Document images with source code
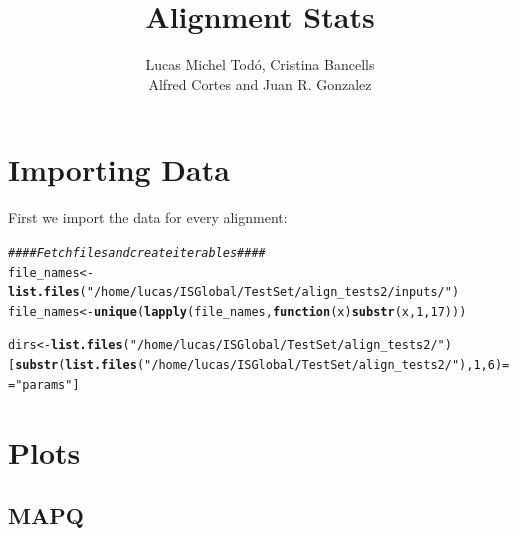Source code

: \documentclass[12pt, a4paper]{article}\usepackage[]{graphicx}\usepackage[]{color}
\title{\textbf{\Large Alignment Stats}}
\author {Lucas Michel Todó, Cristina Bancells\\
Alfred Cortes and Juan R. Gonzalez}
\affil{Barcelona Global Health Institute (ISGlobal), Campus PRBB}
\makeatletter
\newcommand{\hlnum}[1]{\textcolor[rgb]{0.686,0.059,0.569}{#1}}%
\newcommand{\hlstr}[1]{\textcolor[rgb]{0.192,0.494,0.8}{#1}}%
\newcommand{\hlcom}[1]{\textcolor[rgb]{0.678,0.584,0.686}{\textit{#1}}}%
\newcommand{\hlopt}[1]{\textcolor[rgb]{0,0,0}{#1}}%
\newcommand{\hlstd}[1]{\textcolor[rgb]{0.345,0.345,0.345}{#1}}%
\newcommand{\hlkwa}[1]{\textcolor[rgb]{0.161,0.373,0.58}{\textbf{#1}}}%
\newcommand{\hlkwb}[1]{\textcolor[rgb]{0.69,0.353,0.396}{#1}}%
\newcommand{\hlkwc}[1]{\textcolor[rgb]{0.333,0.667,0.333}{#1}}%
\newcommand{\hlkwd}[1]{\textcolor[rgb]{0.737,0.353,0.396}{\textbf{#1}}}%
\newenvironment{kframe}{%
 \def\at@end@of@kframe{}%
 \ifinner\ifhmode%
  \def\at@end@of@kframe{\end{minipage}}%
  \begin{minipage}{\columnwidth}%
 \fi\fi%
 \def\FrameCommand##1{\hskip\@totalleftmargin \hskip-\fboxsep
 \colorbox{shadecolor}{##1}\hskip-\fboxsep
     \hskip-\linewidth \hskip-\@totalleftmargin \hskip\columnwidth}%
 \MakeFramed {\advance\hsize-\width
   \@totalleftmargin\z@ \linewidth\hsize
   \@setminipage}}%
 {\par\unskip\endMakeFramed%
 \at@end@of@kframe}
\newenvironment{knitrout}{}{} %
\makeatother
\begin{document}
\maketitle
\tableofcontents
\newpage



\section{Importing Data}

First we import the data for every alignment:
\begin{knitrout}
\color{fgcolor}\begin{kframe}
\begin{alltt}
\hlcom{####  Fetch files and create iterables ####}
\hlstd{file_names} \hlkwb{<-} \hlkwd{list.files}\hlstd{(}\hlstr{"/home/lucas/ISGlobal/TestSet/align_tests2/inputs/"}\hlstd{)}
\hlstd{file_names} \hlkwb{<-} \hlkwd{unique}\hlstd{(}\hlkwd{lapply}\hlstd{(file_names,} \hlkwa{function}\hlstd{(}\hlkwc{x}\hlstd{)} \hlkwd{substr}\hlstd{(x,}\hlnum{1}\hlstd{,}\hlnum{17}\hlstd{)))}

\hlstd{dirs} \hlkwb{<-} \hlkwd{list.files}\hlstd{(}\hlstr{"/home/lucas/ISGlobal/TestSet/align_tests2/"}\hlstd{)[}\hlkwd{substr}\hlstd{(}\hlkwd{list.files}\hlstd{(}\hlstr{"/home/lucas/ISGlobal/TestSet/align_tests2/"}\hlstd{),}\hlnum{1}\hlstd{,}\hlnum{6}\hlstd{)} \hlopt{==} \hlstr{"params"}\hlstd{]}
\end{alltt}
\end{kframe}
\end{knitrout}

\clearpage
\section{Plots}
\subsection{MAPQ}
\end{document}
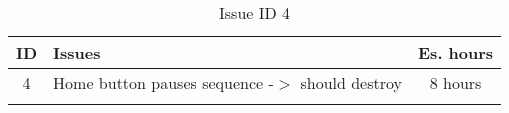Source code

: \begin{longtable} { | c | p{12cm} | c | } 
\hline
	ID 	&	Issues	&		 Es. hours \\\hline
	4 	&	Home button pauses sequence -$>$ should destroy	&	8 hours \\\hline
\caption{Issue ID 4}
\label{tab:spr3_homebuttonshoulddestroy}
\end{longtable}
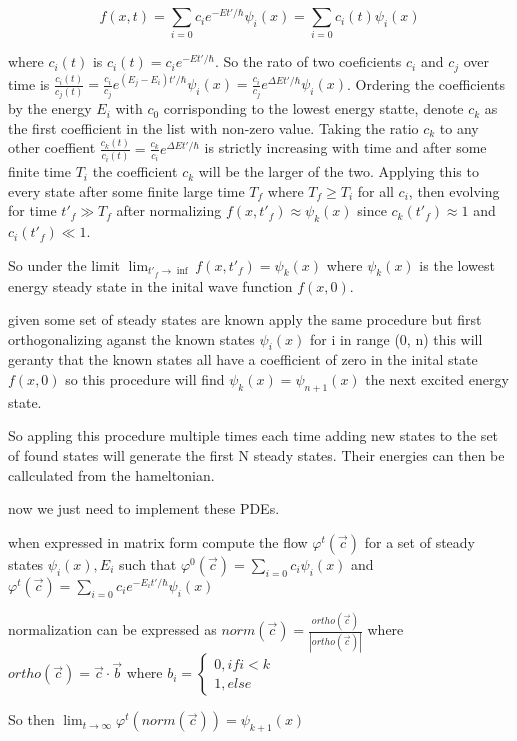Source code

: \documentclass[%
 preprint,
 amsmath, amssymb, aps, pra, 10pt
]{revtex4-2}
\begin{document}
\[
f(x, t) = \sum_{i=0} c_i e^{-Et' / \hbar}\psi_i(x) = \sum_{i=0} c_i(t)\psi_i(x)
\]

where $c_i(t)$ is $c_i(t) = c_i e^{-Et' / \hbar}$. So the rato of two coeficients $c_i$ and $c_j$ over time is $\frac{c_i(t)}{c_j(t)} = \frac{c_i}{c_j} e^{(E_j - E_i)t' / \hbar}\psi_i(x) = \frac{c_i}{c_j} e^{\Delta Et' / \hbar}\psi_i(x)$. Ordering the coefficients by the energy $E_i$ with $c_0$ corrisponding to the lowest energy statte, denote $c_k$ as the first coefficient in the list with non-zero value. Taking the ratio $c_k$ to any other coeffient $\frac{c_k(t)}{c_i(t)} = \frac{c_k}{c_i} e^{\Delta Et' / \hbar}$ is strictly increasing with time and after some finite time $T_i$ the coefficient $c_k$ will be the larger of the two. Applying this to every state after some finite large time $T_f$ where $T_f \geq T_i$ for all $c_i$, then evolving for time $t'_f \gg T_f$ after normalizing $f(x, t'_f) \approx \psi_k(x)$ since $c_k(t'_f) \approx 1$ and $c_i(t'_f) \ll 1$.

So under the limit $\lim_{t'_f \to \inf} f(x, t'_f) = \psi_k(x)$ where $\psi_k(x)$ is the lowest energy steady state in the inital wave function $f(x, 0)$.

given some set of steady states are known apply the same procedure but first orthogonalizing aganst the known states $\psi_i(x)$ for i in range (0, n) this will geranty that the known states all have a coefficient of zero in the inital state $f(x, 0)$ so this procedure will find $\psi_k(x)=\psi_{n + 1}(x)$ the next excited energy state.

So appling this procedure multiple times each time adding new states to the set of found states will generate the first N steady states. Their energies can then be callculated from the hameltonian.

now we just need to implement these PDEs.

when expressed in matrix form compute the flow $\varphi^t(\vec{c})$ for a set of steady states $\psi_i(x), E_i$ such that $\varphi^0(\vec{c}) = \sum_{i=0}c_i \psi_i(x)$ and $\varphi^t(\vec{c}) = \sum_{i=0}c_i e^{-E_i t' / \hbar} \psi_i(x)$

normalization can be expressed as $norm(\vec{c}) = \frac{ortho(\vec{c})}{\left| ortho(\vec{c})\right|}$ where $ortho(\vec{c}) = \vec{c} \cdot \vec{b}$ where $b_i = \begin{cases}0, if i < k \\ 1, else\end{cases}$

So then $\lim_{t \to \infty} \varphi^t(norm(\vec{c})) = \psi_{k+1}(x)$ 
\end{document}
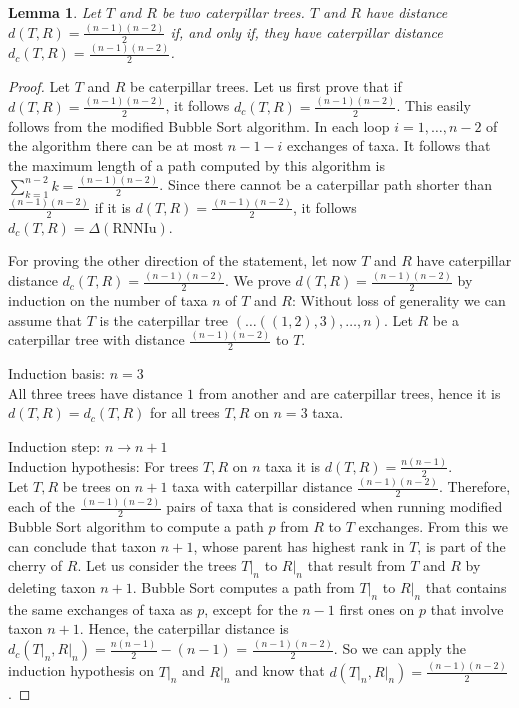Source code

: \documentclass{amsart}
\newcommand{\rnniu}{\mathrm{RNNIu}}
\newtheorem{lemma}[definition]{Lemma}
\begin{document}
\begin{lemma}
    Let $T$ and $R$ be two caterpillar trees.
    $T$ and $R$ have distance $d(T,R) = \frac{(n-1)(n-2)}{2}$ if, and only if, they have caterpillar distance $d_c(T,R) = \frac{(n-1)(n-2)}{2}$.
    \label{lemma:caterpillar_dist=diameter}
\end{lemma}

\begin{proof}
    Let $T$ and $R$ be caterpillar trees.
    Let us first prove that if $d(T,R) = \frac{(n-1)(n-2)}{2}$, it follows $d_c(T,R) = \frac{(n-1)(n-2)}{2}$.
    This easily follows from the modified Bubble Sort algorithm. 
    In each loop $i=1, \ldots, n-2$ of the algorithm there can be at most $n-1-i$ exchanges of taxa.
    It follows that the maximum length of a path computed by this algorithm is $\sum\limits_{k=1}^{n-2} k = \frac{(n-1)(n-2)}{2}$.
    Since there cannot be a caterpillar path shorter than $\frac{(n-1)(n-2)}{2}$ if it is $d(T,R) = \frac{(n-1)(n-2)}{2}$, it follows $d_c(T,R) = \Delta(\rnniu)$.

    For proving the other direction of the statement, let now $T$ and $R$ have caterpillar distance $d_c(T,R) =  \frac{(n-1)(n-2)}{2}$.
    We prove $d(T,R) = \frac{(n-1)(n-2)}{2}$ by induction on the number of taxa $n$ of $T$ and $R$:
    Without loss of generality we can assume that $T$ is the caterpillar tree $(\ldots ((1,2),3), \ldots, n)$.
    Let $R$ be a caterpillar tree with distance $\frac{(n-1)(n-2)}{2}$ to $T$.

    Induction basis: $n=3$\\
    All three trees have distance $1$ from another and are caterpillar trees, hence it is $d(T,R) = d_c(T,R)$ for all trees $T,R$ on $n=3$ taxa.

    Induction step: $n \to n+1$\\
    Induction hypothesis: For trees $T, R$ on $n$ taxa it is $d(T, R) = \frac{n(n-1)}{2}$.\\
    Let $T, R$ be trees on $n+1$ taxa with caterpillar distance $\frac{(n-1)(n-2)}{2}$.
    Therefore, each of the $\frac{(n-1)(n-2)}{2}$ pairs of taxa that is considered when running modified Bubble Sort algorithm  to compute a path $p$ from $R$ to $T$ exchanges.
    From this we can conclude that taxon $n+1$, whose parent has highest rank in $T$, is part of the cherry of $R$.
    Let us consider the trees $T{\big|}_n$ to $R{\big|}_n$ that result from $T$ and $R$ by deleting taxon $n+1$.
    Bubble Sort  computes a path from $T{\big|}_n$ to $R{\big|}_n$ that contains the same exchanges of taxa as $p$, except for the $n-1$ first ones on $p$ that involve taxon $n+1$.
    Hence, the caterpillar distance is $d_c(T{\big|}_n, R{\big|}_n) = \frac{n(n-1)}{2} - (n-1)$ = $\frac{(n-1)(n-2)}{2}$.
    So we can apply the induction hypothesis on $T{\big|}_n$ and $R{\big|}_n$ and know that $d(T{\big|}_n,R{\big|}_n) = \frac{(n-1)(n-2)}{2}$.


\end{proof}
\end{document}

HOW TO COMPLETE THIS TASK:
Taking the entries above, print exactly the lines starting at the line with "Let $T$ and $R$ be caterpillar trees." and ending at the line with "Induction step: $n \to n+1$\\", both included.

RESPONSE BOX:
    Let $T$ and $R$ be caterpillar trees.
    Let us first prove that if $d(T,R) = \frac{(n-1)(n-2)}{2}$, it follows $d_c(T,R) = \frac{(n-1)(n-2)}{2}$.
    This easily follows from the modified Bubble Sort algorithm. 
    In each loop $i=1, \ldots, n-2$ of the algorithm there can be at most $n-1-i$ exchanges of taxa.
    It follows that the maximum length of a path computed by this algorithm is $\sum\limits_{k=1}^{n-2} k = \frac{(n-1)(n-2)}{2}$.
    Since there cannot be a caterpillar path shorter than $\frac{(n-1)(n-2)}{2}$ if it is $d(T,R) = \frac{(n-1)(n-2)}{2}$, it follows $d_c(T,R) = \Delta(\rnniu)$.

    For proving the other direction of the statement, let now $T$ and $R$ have caterpillar distance $d_c(T,R) =  \frac{(n-1)(n-2)}{2}$.
    We prove $d(T,R) = \frac{(n-1)(n-2)}{2}$ by induction on the number of taxa $n$ of $T$ and $R$:
    Without loss of generality we can assume that $T$ is the caterpillar tree $(\ldots ((1,2),3), \ldots, n)$.
    Let $R$ be a caterpillar tree with distance $\frac{(n-1)(n-2)}{2}$ to $T$.

    Induction basis: $n=3$\\
    All three trees have distance $1$ from another and are caterpillar trees, hence it is $d(T,R) = d_c(T,R)$ for all trees $T,R$ on $n=3$ taxa.

    Induction step: $n \to n+1$\\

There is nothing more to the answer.